About Zhibo Liu's Dissertation and His Sharing
Biography:
Zhibo Liu's research is centered on basic research on binary-level software security analysis and reverse engineering technology. With reverse engineering technology as the core driver, he is particularly invested in developing and enhancing software security analysis techniques. His work has been recognized by academia and industry, receiving the ACM SIGSOFT Distinguished Paper Award and presenting his work at the Black Hat USA conference.
Overview of his research:
Software reverse engineering techniques, as one of the paramount cornerstones of cyber security, have been studied and developed for decades. However, some challenging problems are still fundamentally hard to solve. Zhibo's thesis aims to provide an up-to-date understanding of state-of-the-art reverse engineering tools that are indispensable in many security-related scenarios, including modern C decompilers and binary lifters, and shed light on further academic research and industrial development. Besides, with the rise of new deep-learning compilation technology, this thesis, for the first time, explores migrating traditional reverse engineering techniques to the emerging field of compiled DNN executables. Specifically, this thesis proposes the first decompilation work against DNN executables, pioneered software security analysis in the DNN executables field.

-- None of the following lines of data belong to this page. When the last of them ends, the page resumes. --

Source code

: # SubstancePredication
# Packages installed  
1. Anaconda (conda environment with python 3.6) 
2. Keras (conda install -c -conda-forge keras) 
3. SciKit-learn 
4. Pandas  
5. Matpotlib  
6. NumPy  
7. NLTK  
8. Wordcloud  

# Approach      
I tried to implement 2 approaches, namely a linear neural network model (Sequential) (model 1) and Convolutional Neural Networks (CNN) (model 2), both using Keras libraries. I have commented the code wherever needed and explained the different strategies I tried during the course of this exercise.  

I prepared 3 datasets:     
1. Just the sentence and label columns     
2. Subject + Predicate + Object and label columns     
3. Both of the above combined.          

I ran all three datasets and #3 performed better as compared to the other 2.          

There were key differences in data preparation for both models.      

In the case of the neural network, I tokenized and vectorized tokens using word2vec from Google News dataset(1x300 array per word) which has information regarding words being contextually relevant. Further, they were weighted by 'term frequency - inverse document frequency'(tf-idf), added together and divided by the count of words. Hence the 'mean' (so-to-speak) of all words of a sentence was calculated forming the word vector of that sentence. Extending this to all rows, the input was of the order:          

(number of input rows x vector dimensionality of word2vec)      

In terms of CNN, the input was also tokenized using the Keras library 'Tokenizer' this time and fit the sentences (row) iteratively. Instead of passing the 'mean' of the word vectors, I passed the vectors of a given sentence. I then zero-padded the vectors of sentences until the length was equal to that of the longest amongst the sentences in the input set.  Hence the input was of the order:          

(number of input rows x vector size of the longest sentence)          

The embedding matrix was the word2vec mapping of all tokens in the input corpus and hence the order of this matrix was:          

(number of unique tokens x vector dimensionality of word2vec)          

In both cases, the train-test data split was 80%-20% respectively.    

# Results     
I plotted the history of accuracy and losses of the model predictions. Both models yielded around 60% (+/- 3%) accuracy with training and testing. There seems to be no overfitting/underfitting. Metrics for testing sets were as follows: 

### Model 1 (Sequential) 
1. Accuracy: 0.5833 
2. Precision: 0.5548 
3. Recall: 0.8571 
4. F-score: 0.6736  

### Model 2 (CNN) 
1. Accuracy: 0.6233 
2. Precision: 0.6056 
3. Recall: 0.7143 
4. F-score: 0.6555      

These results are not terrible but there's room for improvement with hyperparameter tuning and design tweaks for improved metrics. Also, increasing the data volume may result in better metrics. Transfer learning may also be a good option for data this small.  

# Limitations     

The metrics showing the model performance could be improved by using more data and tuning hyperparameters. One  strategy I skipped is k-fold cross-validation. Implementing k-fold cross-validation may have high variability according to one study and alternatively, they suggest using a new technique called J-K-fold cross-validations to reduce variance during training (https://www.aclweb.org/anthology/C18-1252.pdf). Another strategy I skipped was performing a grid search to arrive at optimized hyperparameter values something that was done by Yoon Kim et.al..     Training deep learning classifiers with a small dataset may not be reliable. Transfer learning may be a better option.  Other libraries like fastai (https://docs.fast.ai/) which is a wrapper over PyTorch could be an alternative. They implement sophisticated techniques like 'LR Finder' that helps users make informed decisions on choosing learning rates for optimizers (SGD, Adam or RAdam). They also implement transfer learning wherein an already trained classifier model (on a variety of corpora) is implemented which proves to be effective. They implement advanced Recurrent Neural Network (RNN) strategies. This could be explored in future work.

Breakthroughs of research:
His thesis provides a comprehensive understanding of state-of-the-art reverse engineering tools, including modern C decompilers and binary lifters. Besides, with extensive testing and assessing and considerable manual efforts, this thesis provides deep insights into the challenges and limitations of modern C decompilers and binary lifters. These results can be used to guide the following research work and practical industrial applications of reverse engineering tools.
Moreover, this thesis proposes the first decompiler for compiled DNN executables, enabling extraction of function DNN models from low-level binary coed that shows identical behaviors as the original models. As a seed work in the field of security software analysis of compiled DNN executables, his work will inspire a series of subsequent attacks and defenses and promote the progress of security research in the field.
Thanks to the department and supervisor:
Zhibo would like to express his gratitude to Prof. Shuai Wang and the members of the Cybersecurity lab.
"I would like to thank Prof. Shuai Wang for his dedicated guidance. He is not only a creative researcher but also an excellent educator. He inspired my research enthusiasm and academic pursuit of binary analyses and reverse engineering. The CSE department provides an excellent research atmosphere, and many academic lectures have broadened my research vision and helped me a lot in my research. I would also like to thank all the members of the Cybersecurity lab, with whom I have had very enlightening and inspiring discussions."
Recent work and feeling:
"I am very grateful to receive the honorable mention of the best dissertation award, which is a recognition of all my hard work and persistence during my PhD study. Also, I would like to thank my supervisor and friends for their support and help, without which I could not have achieved this achievement. This award will motivate me to continue my in-depth research on binary security and make more contributions to the academic community."
Zhibo's recent work provides the first side channel analyses targeting deep learning compilation techniques. He demonstrates the first cache side-channel attack against compiled DNN executables. This work poses a severe security threat to deep learning services deployed on clouds and will alert the DNN compilation community further to promote the development of related side channel defense techniques.